Zielen van boven - over de ziel
van Jezus
door Maria
uit Italië
Opmerking:
In de nieuwe uitgave van het boek "de Jeugd
van Jezus" uit 1966, [Red.: Duitse uitgave!] in hoofdstuk 299 (voorheen 298),
werd het 19e vers toegevoegd, dat als volgt luidt:
„En hierin
bestond dus ook, dat Jezus’ ziel in wijsheid en genade voor God toenam en voor
de mensen, namelijk in die mate, waarin
de goddelijke Geest Zich langzaam maar zeker meer en meer verenigde met Zijn
vanzelfsprekende Goddelijke ziel, die de eigenlijke Zoon is.’
Dat geeft wellicht nog een ander gezichtspunt.
Zielen van boven en beneden.
‘In het begin was het Woord en het Woord was bij
God en God was het Woord’. (Johan. 1:1).
(De twaalfjarige knaap Jezus:) "Luister,
broeders! God is Eén en Christus is Eén; want als er maar één God is, dan is er
ook maar één Christus. Welk verschil zou er tussen God en Christus moeten zijn?

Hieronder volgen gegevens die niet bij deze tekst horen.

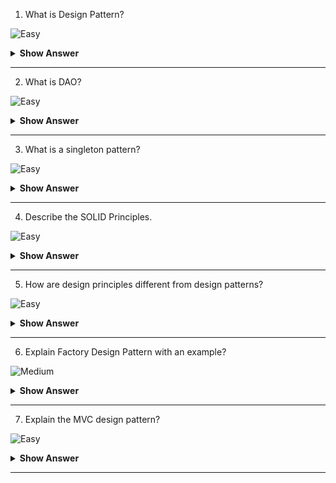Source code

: 1.	What is Design Pattern? 

![Easy](https://github.com/revaturelabs/interviewquestions/blob/dev/ComplexityTags/simple%20(2).svg)

<details><summary><b> Show Answer</b></summary>
<blockquote>

- Design patterns are reusable solutions to general problems including repetitive code, redundant functions, and logic that software developers faced during software development.
- Design patterns are commonly used in object-oriented software products by incorporating best practices and promoting reusability for developing robust code.

</blockquote>
</details>


---
2. What is DAO?

![Easy](https://github.com/revaturelabs/interviewquestions/blob/dev/ComplexityTags/simple%20(2).svg)

<details>
  <summary> <b>Show Answer</b></summary>
  
<blockquote>

DAO stands for Data Access Object. DAO Design Pattern is used to separate the data persistence logic in a separate layer. 

The following are the components of the DAO Pattern.

- **Data Access Object Interface:** DAO interface describes the standard actions to be performed on model objects.
- **Data Access Object concrete class:** This class implements a DAO interface. This class is accountable to get data from a data source which can be XML/database or any other storage mechanism.
- **Model Object or Value Object:** This object is a plain old java object containing get/set methods to store data retrieved using DAO class.
</blockquote>
</details>

--- 

3. What is a singleton pattern?

![Easy](https://github.com/revaturelabs/interviewquestions/blob/dev/ComplexityTags/simple%20(2).svg)

<details>
  <summary> <b>Show Answer</b></summary>
  
<blockquote>

Singleton is a creational design pattern that lets you ensure that a class has only one instance while providing a global access point to this instance.

Implementations of the Singleton have these two steps in common:

- Make the default constructor private, to prevent other objects from using the new operator with the Singleton class.
- Create a static creation method that acts as a constructor. Under the hood, this method calls the private constructor to create an object and saves it in a static field. All following calls to this method return the cached object.

If your code has access to the Singleton class, then it’s able to call Singleton’s static method. So whenever that method is called, the same object is always returned.

</blockquote>
</details>

--- 

4. Describe the SOLID Principles.

![Easy](https://github.com/revaturelabs/interviewquestions/blob/dev/ComplexityTags/simple%20(2).svg)

<details><summary><b> Show Answer</b></summary>

<blockquote>

- S - Single Responsibility Principle (SRP): The single responsibility principle ensures that every class or module should be accountable and responsible for only one functionality. There should be one and only one reason for changing any class.
- O - Open Closed Principle (OCP): Every class is open for extension but closed for modification. Here, we are allowed to extend the entity’s behavior by not modifying anything in the existing source code.
- L - Liskov Substitution Principle(LSP): LSP principle states that the objects can be replaced by the subtype instances without affecting the correctness of the program.
- I - Interface Segregation Principle (ISP): The ISP principle states that we can use as many interfaces specific to the client’s requirements instead of creating only one general interface. Clients should not be forced to implement the functionalities that they do not require.
- D - Dependency Inversion Principle: Here, the high-level modules should not be dependent on the lower-level modules or concrete implementations. Instead, they should be dependent on abstractions.

</blockquote>

</details>

---


5. How are design principles different from design patterns?

![Easy](https://github.com/revaturelabs/interviewquestions/blob/dev/ComplexityTags/simple%20(2).svg)

<details><summary><b> Show Answer</b></summary>

<blockquote>

- Design principles are those principles that are followed while designing software systems for any platform by making use of any programming language. SOLID principles are the design principles that we follow as guidelines to develop robust, extensible, and scalable software systems. These apply to all aspects of programming.
- Design Patterns are reusable template solutions for commonly occurring problems that can be customized as per the problem requirements. These are well-implemented solutions that are tested properly and safe to use. Factory Design Patterns, Singleton patterns, and Strategy patterns are a few examples of design patterns

</blockquote>

</details>

---


6. Explain  Factory Design Pattern with an example?

![Medium](https://github.com/revaturelabs/interviewquestions/blob/dev/ComplexityTags/Medium%20(2).svg)

<details><summary><b> Show Answer</b></summary>

<blockquote>

Factory design pattern belongs to the category of Creational Design Patterns. Here, the objects are created without exposing the logic of creation to the client. The objects refer to the common interface. This pattern allows for hiding the creation logic of the application by using interfaces and factory classes. It lets to test the seamlessness of the application by using mock or stubs.
Introduces loose coupling in the application by allowing flexibility in the implementation of methods when new classes are introduced

For example, Let’s consider 3 classes Square, Rectangle, and Triangle. We will be using factory patterns to create objects of these three classes without exposing the creation logic by making use of ShapeFactory class. The Driver class would be passing information like rectangles, squares & triangles for getting the required object. 

- Create a Shape interface.

```java
   public interface Shape {
      void draw();
   }
```

- Create concrete classes Rectangle, Square, and Triangle that implements the Shape interface.

```java
 
   public class Rectangle implements Shape {
      @Override
      public void draw() {
         System.out.println("Showing Rectangle class");
      }
   }
   
   public class Square implements Shape {
      @Override
      public void draw() {
         System.out.println("Showing Square class");
      }
   }
  
   public class Triangle implements Shape {
      @Override
      public void draw() {
         System.out.println("Showing Triangle class");
      }
   }
```

- Create ShapeFactory class and create a method called getShape() for generating objects of the concrete classes defined above.

```java
   public class ShapeFactory {
      //the method will be used to get the object of the required shape
      public Shape getShape(String type){
         if(type == null){
            return null;
         } 
         if(type.equalsIgnoreCase("TRIANGLE")){
            return new Triangle();
         } else if(type.equalsIgnoreCase("SQUARE")){
            return new Square();
         } else if(type.equalsIgnoreCase("RECTANGLE")){
            return new Rectangle();
         }
         return null;
      }
   }
```

- Implement the Driver class and utilize the factory class for getting the object of the required type.

```java
   public class Driver {
      public static void main(String[] args) {
         ShapeFactory shapeFactory = new ShapeFactory();
         Shape triangle = shapeFactory.getShape("Triangle");
         triangle.draw();   
         Shape rectangle = shapeFactory.getShape("RECTANGLE");
         rectangle.draw();   
         Shape square = shapeFactory.getShape("SQUARE");
         square.draw();
      }
   }
// Output:
//   Showing Rectangle class
//   Showing Triangle class
//   Showing Squarue class
	
```
	
</blockquote>

</details>

---

7. Explain the MVC design pattern?

![Easy](https://github.com/revaturelabs/interviewquestions/blob/dev/ComplexityTags/simple%20(2).svg)

<details><summary><b> Show Answer</b></summary>

<blockquote>
 
MVC stands for Model-View-Controller. This pattern is used for separating the application’s concerns as listed below:

- Model - This represents the object (Java POJO) that carries the data. It can also consist of the logic of updating the controller in case the data changes.
- View - This represents the data visualization of the model.
- Controller - This is an interface between the Model and the View by controlling the flow of data into the model and updating the view whenever the model gets updated. This ensures that the model and the views are kept separate.

</blockquote>

</details>

---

- God is de liefde, en Christus is de wijsheid in God, en het licht, de
waarheid, de weg en het eeuwige leven! (de verdwenen brief van Paulus a.d.
Laodicea 1:21)
Maar Ik ken echter Mijn geest en ben al heel lang één met Hem en kan
daarom de gehele natuur bevelen ... (Drie dagen in de Tempel - 21:21)
En toch was er
aan het einde van die eindeloos lange vormingsperiode van de oergeesten nog een
overgroot aantal van een dusdanige aard, dat, ofschoon het de juiste
vormingswegen van God wel begreep, uiteindelijk van een vrij volgen van deze
wegen toch niets wilde weten. Deze geesten weken liever af van de geboden en
goed aangegeven, geordende wegen van God ter wille van het vlugger verkregen,
maar kort durende voordeel, en betraden de weg van hun persoonlijk verderf.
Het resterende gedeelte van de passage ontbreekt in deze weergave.